Incarichi extra istituzionali non autorizzati del dipendente pubblico: il Tribunale di Roma sul giudizio già esperito davanti alla Corte dei Conti

 


    Con la sentenza n. 12797 del 31 agosto 2022 ottenuta da questo studio nell'ambito di un giudizio di opposizione ad ordinanza ingiunzione emessa ex R.D. 639/2010 emessa dal Ministero nei confronti di un dipendente per il recupero delle somme relative ad incarichi extraistituzionali non autorizzati, il Tribunale di Roma si è pronunciato in assoluta coerenza con il recente orientamento della Corte di Cassazione.
    Secondo la Suprema Corte infatti, come ribadito e richiamato nell’ordinanza delle Sezioni Unite n. 17124 del 26 giugno 2019, la quale, per prima, esplicita l’interpretazione meramente confermativa e non novativa dell’introdotto comma 7-bis, ha ritenuto che la disposizione di cui al comma 7 bis dell'art.53 ult. cit., laddove ha previsto la giurisdizione del giudice contabile per l'omesso versamento dei compensi indebitamente percepiti dal dipendente nello svolgimento di un incarico non autorizzato, non ha portata innovativa, di guisa che la domanda rimane attratta alla giurisdizione del giudice contabile, anche se la percezione dei compensi si è avuta in epoca precedente all'introduzione del comma 7 bis del medesimo art. 53.

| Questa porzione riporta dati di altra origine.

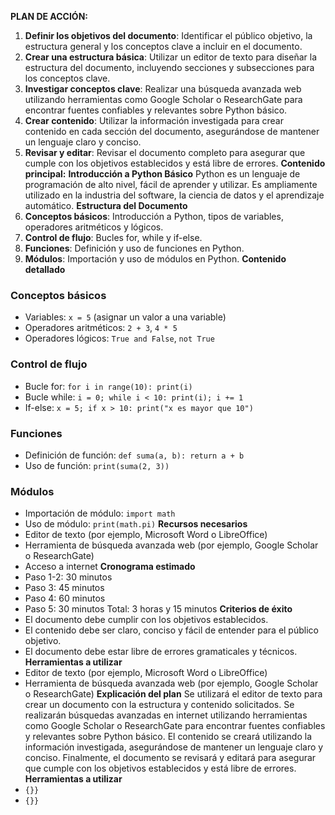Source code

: **PLAN DE ACCIÓN:**
1. **Definir los objetivos del documento**: Identificar el público objetivo, la estructura general y los conceptos clave a incluir en el documento.
2. **Crear una estructura básica**: Utilizar un editor de texto para diseñar la estructura del documento, incluyendo secciones y subsecciones para los conceptos clave.
3. **Investigar conceptos clave**: Realizar una búsqueda avanzada web utilizando herramientas como Google Scholar o ResearchGate para encontrar fuentes confiables y relevantes sobre Python básico.
4. **Crear contenido**: Utilizar la información investigada para crear contenido en cada sección del documento, asegurándose de mantener un lenguaje claro y conciso.
5. **Revisar y editar**: Revisar el documento completo para asegurar que cumple con los objetivos establecidos y está libre de errores.
**Contenido principal:**
**Introducción a Python Básico**
Python es un lenguaje de programación de alto nivel, fácil de aprender y utilizar. Es ampliamente utilizado en la industria del software, la ciencia de datos y el aprendizaje automático.
**Estructura del Documento**
1. **Conceptos básicos**: Introducción a Python, tipos de variables, operadores aritméticos y lógicos.
2. **Control de flujo**: Bucles for, while y if-else.
3. **Funciones**: Definición y uso de funciones en Python.
4. **Módulos**: Importación y uso de módulos en Python.
**Contenido detallado**
### Conceptos básicos
* Variables: `x = 5` (asignar un valor a una variable)
* Operadores aritméticos: `2 + 3`, `4 * 5`
* Operadores lógicos: `True and False`, `not True`
### Control de flujo
* Bucle for: `for i in range(10): print(i)`
* Bucle while: `i = 0; while i < 10: print(i); i += 1`
* If-else: `x = 5; if x > 10: print("x es mayor que 10")`
### Funciones
* Definición de función: `def suma(a, b): return a + b`
* Uso de función: `print(suma(2, 3))`
### Módulos
* Importación de módulo: `import math`
* Uso de módulo: `print(math.pi)`
**Recursos necesarios**
* Editor de texto (por ejemplo, Microsoft Word o LibreOffice)
* Herramienta de búsqueda avanzada web (por ejemplo, Google Scholar o ResearchGate)
* Acceso a internet
**Cronograma estimado**
* Paso 1-2: 30 minutos
* Paso 3: 45 minutos
* Paso 4: 60 minutos
* Paso 5: 30 minutos
Total: 3 horas y 15 minutos
**Criterios de éxito**
* El documento debe cumplir con los objetivos establecidos.
* El contenido debe ser claro, conciso y fácil de entender para el público objetivo.
* El documento debe estar libre de errores gramaticales y técnicos.
**Herramientas a utilizar**
* Editor de texto (por ejemplo, Microsoft Word o LibreOffice)
* Herramienta de búsqueda avanzada web (por ejemplo, Google Scholar o ResearchGate)
**Explicación del plan**
Se utilizará el editor de texto para crear un documento con la estructura y contenido solicitados. Se realizarán búsquedas avanzadas en internet utilizando herramientas como Google Scholar o ResearchGate para encontrar fuentes confiables y relevantes sobre Python básico. El contenido se creará utilizando la información investigada, asegurándose de mantener un lenguaje claro y conciso. Finalmente, el documento se revisará y editará para asegurar que cumple con los objetivos establecidos y está libre de errores.
**Herramientas a utilizar**
* `{}}`
* `{}}`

    Ciò perché si verte in ipotesi di responsabilità erariale, che il legislatore ha tipizzato non solo nella condotta, ma annettendo, altresì, valenza sanzionatoria alla predeterminazione legale del danno, attraverso la quale si è inteso tutelare la compatibilità dell'incarico extraistituzionale in termini di conflitto di interesse e il proficuo svolgimento di quello principale in termini di adeguata destinazione di energie lavorative verso il rapporto pubblico, quali profili non sovrapponibili, ma strumentali rispetto al corretto adempimento del rapporto di lavoro/servizio con l'amministrazione
Nella medesima circostanza si è poi ulteriormente chiarito che l'alternatività fra l'azione del Procuratore contabile e quella dell'amministrazione tesa ad ottenere la restituzione delle somme percette in assenza di valida autorizzazione ha come conseguenza che, in caso di inerzia dell'Amministrazione al fine di ottenere il riversamento nel proprio bilancio, l'azione intentata dal Procuratore contabile, in ragione della responsabilità erariale di cui alla tipizzata fattispecie legale d.Lgs. n. 165 del 2001, ex art. 53, commi 7 e 7 bis, determina l'impossibilità da parte della medesima Amministrazione di promuovere azione per ottenere detto riversamento, con conseguente sterilizzazione della possibilità di un conflitto di giudicati. 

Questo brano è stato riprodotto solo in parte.